_About this task_:
Find the lines in the records that carry the word "documentclass". Copy each one.

_Information shown_:
== Segment start ==

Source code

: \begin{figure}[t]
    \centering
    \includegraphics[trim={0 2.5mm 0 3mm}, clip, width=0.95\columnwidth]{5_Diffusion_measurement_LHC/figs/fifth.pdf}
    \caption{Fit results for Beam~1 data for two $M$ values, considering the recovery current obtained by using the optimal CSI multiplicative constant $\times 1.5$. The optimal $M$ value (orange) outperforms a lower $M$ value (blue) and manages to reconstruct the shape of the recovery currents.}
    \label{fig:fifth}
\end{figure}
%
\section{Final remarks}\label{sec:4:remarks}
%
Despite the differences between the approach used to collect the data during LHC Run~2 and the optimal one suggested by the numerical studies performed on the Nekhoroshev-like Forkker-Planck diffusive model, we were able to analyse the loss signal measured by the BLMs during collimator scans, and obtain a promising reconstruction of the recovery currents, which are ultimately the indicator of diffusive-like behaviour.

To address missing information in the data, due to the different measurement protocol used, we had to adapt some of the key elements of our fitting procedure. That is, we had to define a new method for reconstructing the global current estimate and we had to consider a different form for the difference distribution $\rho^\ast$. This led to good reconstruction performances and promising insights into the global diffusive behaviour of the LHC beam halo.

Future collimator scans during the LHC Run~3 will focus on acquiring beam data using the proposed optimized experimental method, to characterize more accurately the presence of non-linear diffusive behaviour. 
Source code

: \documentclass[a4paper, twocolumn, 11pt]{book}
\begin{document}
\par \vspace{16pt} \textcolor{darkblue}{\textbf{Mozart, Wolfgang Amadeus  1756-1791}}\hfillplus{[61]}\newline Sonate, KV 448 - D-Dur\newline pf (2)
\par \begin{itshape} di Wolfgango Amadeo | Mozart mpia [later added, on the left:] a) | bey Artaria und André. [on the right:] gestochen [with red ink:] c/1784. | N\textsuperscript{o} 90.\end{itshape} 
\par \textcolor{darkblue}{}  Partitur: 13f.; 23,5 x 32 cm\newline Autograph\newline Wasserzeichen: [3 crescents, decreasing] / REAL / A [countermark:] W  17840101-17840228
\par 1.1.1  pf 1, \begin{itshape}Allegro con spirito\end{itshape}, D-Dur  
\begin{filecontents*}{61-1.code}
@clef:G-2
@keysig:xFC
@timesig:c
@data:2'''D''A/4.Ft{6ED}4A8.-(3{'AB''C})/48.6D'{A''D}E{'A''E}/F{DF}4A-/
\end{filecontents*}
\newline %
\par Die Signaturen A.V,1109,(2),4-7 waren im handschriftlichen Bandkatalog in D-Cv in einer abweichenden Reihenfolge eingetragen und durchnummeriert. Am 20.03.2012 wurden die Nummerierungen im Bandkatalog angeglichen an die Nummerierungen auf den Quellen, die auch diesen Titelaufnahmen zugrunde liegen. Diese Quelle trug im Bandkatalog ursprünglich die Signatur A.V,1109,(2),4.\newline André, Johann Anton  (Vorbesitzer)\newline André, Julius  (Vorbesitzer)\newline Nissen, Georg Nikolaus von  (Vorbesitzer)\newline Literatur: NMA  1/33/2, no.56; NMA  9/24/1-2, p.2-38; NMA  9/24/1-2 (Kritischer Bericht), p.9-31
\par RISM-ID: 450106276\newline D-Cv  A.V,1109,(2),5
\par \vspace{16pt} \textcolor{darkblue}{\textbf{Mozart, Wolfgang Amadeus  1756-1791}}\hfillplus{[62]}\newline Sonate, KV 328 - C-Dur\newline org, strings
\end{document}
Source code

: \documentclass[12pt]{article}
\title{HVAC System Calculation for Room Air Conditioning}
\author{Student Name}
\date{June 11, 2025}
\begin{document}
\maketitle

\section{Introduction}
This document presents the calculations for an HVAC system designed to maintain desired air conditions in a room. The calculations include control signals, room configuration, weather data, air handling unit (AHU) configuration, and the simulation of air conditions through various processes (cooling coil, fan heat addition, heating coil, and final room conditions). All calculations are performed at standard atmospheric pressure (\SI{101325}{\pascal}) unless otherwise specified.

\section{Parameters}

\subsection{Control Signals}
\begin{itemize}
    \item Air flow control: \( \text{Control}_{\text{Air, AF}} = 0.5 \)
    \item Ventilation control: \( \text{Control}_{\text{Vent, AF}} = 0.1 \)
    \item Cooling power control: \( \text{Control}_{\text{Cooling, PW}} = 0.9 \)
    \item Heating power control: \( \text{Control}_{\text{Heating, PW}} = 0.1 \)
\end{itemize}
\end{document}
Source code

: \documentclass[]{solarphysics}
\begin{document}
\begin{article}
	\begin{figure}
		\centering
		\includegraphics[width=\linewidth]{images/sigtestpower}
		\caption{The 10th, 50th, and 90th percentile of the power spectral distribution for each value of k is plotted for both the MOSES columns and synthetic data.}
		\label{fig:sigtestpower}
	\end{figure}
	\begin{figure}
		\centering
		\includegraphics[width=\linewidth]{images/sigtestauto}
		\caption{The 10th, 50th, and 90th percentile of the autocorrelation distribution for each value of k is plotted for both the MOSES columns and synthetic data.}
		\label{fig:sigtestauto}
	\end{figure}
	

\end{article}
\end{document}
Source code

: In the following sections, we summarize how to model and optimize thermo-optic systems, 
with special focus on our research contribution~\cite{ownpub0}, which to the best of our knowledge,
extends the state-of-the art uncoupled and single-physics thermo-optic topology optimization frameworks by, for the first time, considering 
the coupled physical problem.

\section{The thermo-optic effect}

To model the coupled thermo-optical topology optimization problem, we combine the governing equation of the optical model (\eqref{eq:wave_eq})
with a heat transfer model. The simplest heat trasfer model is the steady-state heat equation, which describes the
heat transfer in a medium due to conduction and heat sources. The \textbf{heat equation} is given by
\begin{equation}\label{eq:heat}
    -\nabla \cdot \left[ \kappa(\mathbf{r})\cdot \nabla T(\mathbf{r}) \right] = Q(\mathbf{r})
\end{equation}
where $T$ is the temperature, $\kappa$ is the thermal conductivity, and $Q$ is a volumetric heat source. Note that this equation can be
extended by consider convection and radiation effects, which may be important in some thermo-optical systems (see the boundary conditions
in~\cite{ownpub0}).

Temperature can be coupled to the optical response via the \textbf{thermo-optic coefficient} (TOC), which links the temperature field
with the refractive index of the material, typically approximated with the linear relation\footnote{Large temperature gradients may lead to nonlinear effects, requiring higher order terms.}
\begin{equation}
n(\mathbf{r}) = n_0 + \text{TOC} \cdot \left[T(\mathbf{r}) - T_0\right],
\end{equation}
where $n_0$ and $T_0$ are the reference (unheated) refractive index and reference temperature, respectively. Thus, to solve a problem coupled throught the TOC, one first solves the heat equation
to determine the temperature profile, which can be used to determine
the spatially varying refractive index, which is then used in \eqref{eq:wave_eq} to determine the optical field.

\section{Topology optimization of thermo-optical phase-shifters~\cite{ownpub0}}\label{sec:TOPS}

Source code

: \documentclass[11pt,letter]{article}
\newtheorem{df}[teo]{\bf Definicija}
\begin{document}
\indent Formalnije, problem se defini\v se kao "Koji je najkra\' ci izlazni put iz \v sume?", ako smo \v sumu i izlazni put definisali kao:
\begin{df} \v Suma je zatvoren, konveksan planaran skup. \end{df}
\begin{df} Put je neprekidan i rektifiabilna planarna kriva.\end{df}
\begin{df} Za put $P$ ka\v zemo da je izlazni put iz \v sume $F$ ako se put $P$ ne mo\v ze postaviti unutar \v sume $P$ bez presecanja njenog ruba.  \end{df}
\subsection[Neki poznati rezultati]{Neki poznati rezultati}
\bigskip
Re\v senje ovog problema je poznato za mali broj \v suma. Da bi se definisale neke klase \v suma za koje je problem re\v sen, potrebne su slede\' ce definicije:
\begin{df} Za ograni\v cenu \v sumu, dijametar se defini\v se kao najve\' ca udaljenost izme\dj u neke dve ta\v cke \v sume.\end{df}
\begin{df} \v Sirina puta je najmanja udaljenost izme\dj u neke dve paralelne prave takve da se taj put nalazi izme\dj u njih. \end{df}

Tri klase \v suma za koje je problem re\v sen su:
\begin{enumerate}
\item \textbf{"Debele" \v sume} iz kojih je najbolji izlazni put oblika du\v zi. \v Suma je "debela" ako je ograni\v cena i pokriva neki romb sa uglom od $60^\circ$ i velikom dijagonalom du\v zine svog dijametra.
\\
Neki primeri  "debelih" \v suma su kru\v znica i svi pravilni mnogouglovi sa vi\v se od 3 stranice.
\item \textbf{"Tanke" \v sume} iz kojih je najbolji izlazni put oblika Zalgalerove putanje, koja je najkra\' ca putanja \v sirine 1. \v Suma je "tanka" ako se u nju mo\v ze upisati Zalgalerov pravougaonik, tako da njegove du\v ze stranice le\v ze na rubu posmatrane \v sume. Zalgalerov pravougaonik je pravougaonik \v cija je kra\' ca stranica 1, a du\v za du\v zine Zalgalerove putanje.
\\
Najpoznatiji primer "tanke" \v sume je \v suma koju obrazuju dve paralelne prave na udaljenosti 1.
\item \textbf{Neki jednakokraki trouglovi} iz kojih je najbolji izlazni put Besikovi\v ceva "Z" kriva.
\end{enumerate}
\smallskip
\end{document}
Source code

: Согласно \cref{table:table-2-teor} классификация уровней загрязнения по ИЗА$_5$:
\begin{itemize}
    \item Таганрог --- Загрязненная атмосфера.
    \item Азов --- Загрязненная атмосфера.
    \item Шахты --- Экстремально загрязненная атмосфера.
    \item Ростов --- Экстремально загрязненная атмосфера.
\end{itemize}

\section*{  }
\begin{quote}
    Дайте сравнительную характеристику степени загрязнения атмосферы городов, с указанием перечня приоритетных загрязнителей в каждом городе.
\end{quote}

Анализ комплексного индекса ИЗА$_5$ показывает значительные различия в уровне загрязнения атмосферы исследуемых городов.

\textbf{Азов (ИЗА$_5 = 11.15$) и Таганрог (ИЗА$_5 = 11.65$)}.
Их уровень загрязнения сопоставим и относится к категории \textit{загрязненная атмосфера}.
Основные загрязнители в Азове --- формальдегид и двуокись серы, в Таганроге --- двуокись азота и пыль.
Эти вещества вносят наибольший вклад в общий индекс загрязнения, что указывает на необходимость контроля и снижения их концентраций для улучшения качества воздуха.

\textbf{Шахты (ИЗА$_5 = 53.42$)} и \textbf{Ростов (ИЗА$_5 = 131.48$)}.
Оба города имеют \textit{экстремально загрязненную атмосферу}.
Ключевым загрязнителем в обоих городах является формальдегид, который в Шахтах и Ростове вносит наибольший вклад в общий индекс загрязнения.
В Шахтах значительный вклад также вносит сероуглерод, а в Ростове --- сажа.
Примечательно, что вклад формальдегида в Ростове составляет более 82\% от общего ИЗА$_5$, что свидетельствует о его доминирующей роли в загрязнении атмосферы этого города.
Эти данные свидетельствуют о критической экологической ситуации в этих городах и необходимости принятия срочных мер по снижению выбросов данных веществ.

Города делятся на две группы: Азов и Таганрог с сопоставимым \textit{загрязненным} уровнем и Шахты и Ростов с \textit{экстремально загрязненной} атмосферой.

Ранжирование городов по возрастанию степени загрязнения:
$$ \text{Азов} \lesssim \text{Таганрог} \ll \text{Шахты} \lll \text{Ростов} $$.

== Segment end ==

_Task solution_:
: \documentclass[a4paper, twocolumn, 11pt]{book}
: \documentclass[12pt]{article}
: \documentclass[]{solarphysics}
: \documentclass[11pt,letter]{article}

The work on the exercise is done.